We can now go back to the original questions. When I studied at the Gateshead Yeshiva, the Mashgiach, Rabbi Moshe Schwab, explained that at the time of the exodus the Jews were wondering and somewhat perplexed: Why did G'd take them in a round about way? Would it not be much simpler to take them straight through the land of Philistine to the land of Israel? However, this was a test to see if they would accept G'd's leadership. Of course G'd could have caused the Philistines to fear the Jews and take them straight through. But then they would not have had this opportunity to grow in their trust in G'd.

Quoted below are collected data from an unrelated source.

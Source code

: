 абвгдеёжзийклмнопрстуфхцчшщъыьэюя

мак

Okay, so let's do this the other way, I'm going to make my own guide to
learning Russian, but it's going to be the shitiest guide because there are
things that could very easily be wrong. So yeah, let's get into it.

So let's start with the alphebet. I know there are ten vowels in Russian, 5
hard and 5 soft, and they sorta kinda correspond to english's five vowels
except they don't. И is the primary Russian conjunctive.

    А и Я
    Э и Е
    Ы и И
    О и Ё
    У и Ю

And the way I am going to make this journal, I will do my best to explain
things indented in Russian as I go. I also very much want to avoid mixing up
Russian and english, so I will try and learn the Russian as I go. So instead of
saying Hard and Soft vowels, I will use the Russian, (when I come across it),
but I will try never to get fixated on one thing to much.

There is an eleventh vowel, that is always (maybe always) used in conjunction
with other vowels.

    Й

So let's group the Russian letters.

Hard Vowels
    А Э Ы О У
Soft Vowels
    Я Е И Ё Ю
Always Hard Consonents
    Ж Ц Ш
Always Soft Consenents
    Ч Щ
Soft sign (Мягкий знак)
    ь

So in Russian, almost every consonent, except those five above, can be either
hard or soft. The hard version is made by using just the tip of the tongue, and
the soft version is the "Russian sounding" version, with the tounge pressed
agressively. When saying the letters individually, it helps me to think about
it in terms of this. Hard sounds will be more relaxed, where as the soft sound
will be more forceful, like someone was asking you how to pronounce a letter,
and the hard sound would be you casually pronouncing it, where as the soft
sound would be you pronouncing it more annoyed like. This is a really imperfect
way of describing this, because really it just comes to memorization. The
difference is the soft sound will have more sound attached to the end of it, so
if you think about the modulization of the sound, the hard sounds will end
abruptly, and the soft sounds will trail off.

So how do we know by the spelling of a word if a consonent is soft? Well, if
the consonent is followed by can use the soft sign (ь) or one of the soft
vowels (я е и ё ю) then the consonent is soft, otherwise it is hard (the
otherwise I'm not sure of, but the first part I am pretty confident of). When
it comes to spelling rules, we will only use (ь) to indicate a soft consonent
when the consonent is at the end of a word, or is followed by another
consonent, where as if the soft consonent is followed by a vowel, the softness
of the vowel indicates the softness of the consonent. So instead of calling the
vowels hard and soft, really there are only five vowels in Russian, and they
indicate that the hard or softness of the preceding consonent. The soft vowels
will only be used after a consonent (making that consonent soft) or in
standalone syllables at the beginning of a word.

When the Midrash connects this with the conduct of a pauper Seder night it teaches that this was not just a test for the Jews at the time, but a lesson for all generations to come. Not only should we trust G'd's judgment and righteousness when He deals with us as a community, even as individuals we must learn to accept that whatever situation we experience in life, they are all tests that ultimately are for our benefit.
When it comes to the celebration on Seder night, when every Jew celebrates the freedom that was granted us at the exodus from Egypt, even the poorest of the poor should not say or even think "what reason do I have to celebrate?" Real freedom is not dependent on affluence and assets, but the freedom of spirit to serve G'd and do what is right. This is the lesson that the Torah teaches us. We find people who in their affluence are slaves to their wealth. On the other hand, there are people with no means who are free and upright. These people are happy with their lot and accept their tests. Tu Bishvat reminds us that even in the darkest of times we are not lost. We may have difficulties but if we have patience we will eventually see light at the end of the tunnel and the little shoots sprouting out from the barren trees. May the Almighty in His great mercy, grants us, both as individuals and as a nation, the fulfillment of the prophetic words we say every morning in the blessings before Shema: "A new light shall shine on Zion and may we all speedily merit its light."
These words were based on a talk given by Rabbi Avraham Kahn, the Rosh Yeshiva and Founder of Yeshivas Keser Torah in Toronto.